- CPI hit a three-year high Wednesday; the 10-year is back at 4.54% and the 30-year cleared 5% as bond traders re-price the Fed path.
- The Dow shed nearly 900 points and the VIX is up 44% in five sessions — the volatility regime shifted before most strategists noticed.
- The day-ahead question isn't whether the Fed cuts. It's whether the next move is a hike — and Thursday's PPI plus jobless claims decide it.

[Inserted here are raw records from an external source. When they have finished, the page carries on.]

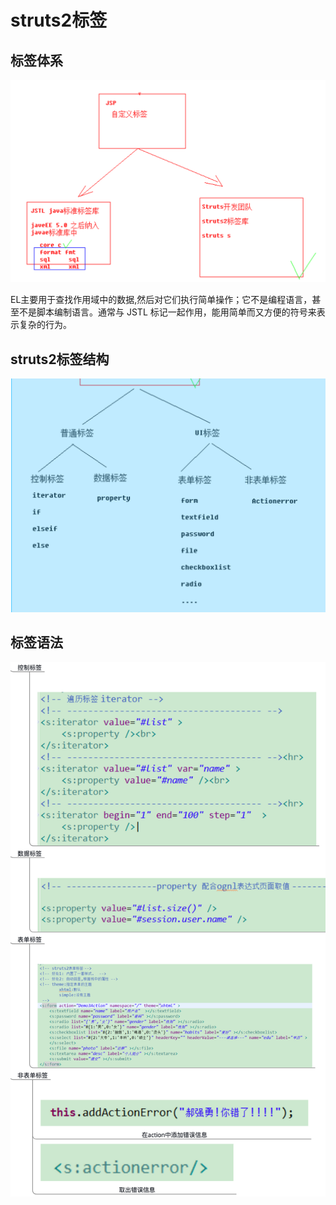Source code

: # struts2标签

## 标签体系

![](../../.gitbook/assets/image%20%2880%29.png)

EL主要用于查找作用域中的数据,然后对它们执行简单操作；它不是编程语言，甚至不是脚本编制语言。通常与 JSTL 标记一起作用，能用简单而又方便的符号来表示复杂的行为。



## struts2标签结构

![](../../.gitbook/assets/image%20%28159%29.png)

## 标签语法

![](../../.gitbook/assets/image%20%2887%29.png)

Going into Wednesday’s CPI print, futures markets had been pricing multiple Fed cuts through year-end. The print blew that up. Headline inflation rose at the fastest pace in three years per Reuters’ tally, and Bloomberg reports bond traders are now openly betting on a Fed hike this year. The Dow shed nearly 900 points into the close. The VIX, which spent most of May in the mid-teens, opened this morning at 22.22 — a 44% jump in five trading days. The rate-cut consensus didn’t soften. It cracked. The story now is whether Thursday’s PPI confirms or refutes the re-pricing.
What moved overnight
The S&P fell 1.62% to 7,267, on track for a four-session losing streak that erased most of the post-Easter rally. The Nasdaq took the heavier hit at -1.98%, with the Dow’s -1.87% (about -934 points) and Russell’s -1.10% rounding out a clean broad-tape sell-off. There was nowhere to hide.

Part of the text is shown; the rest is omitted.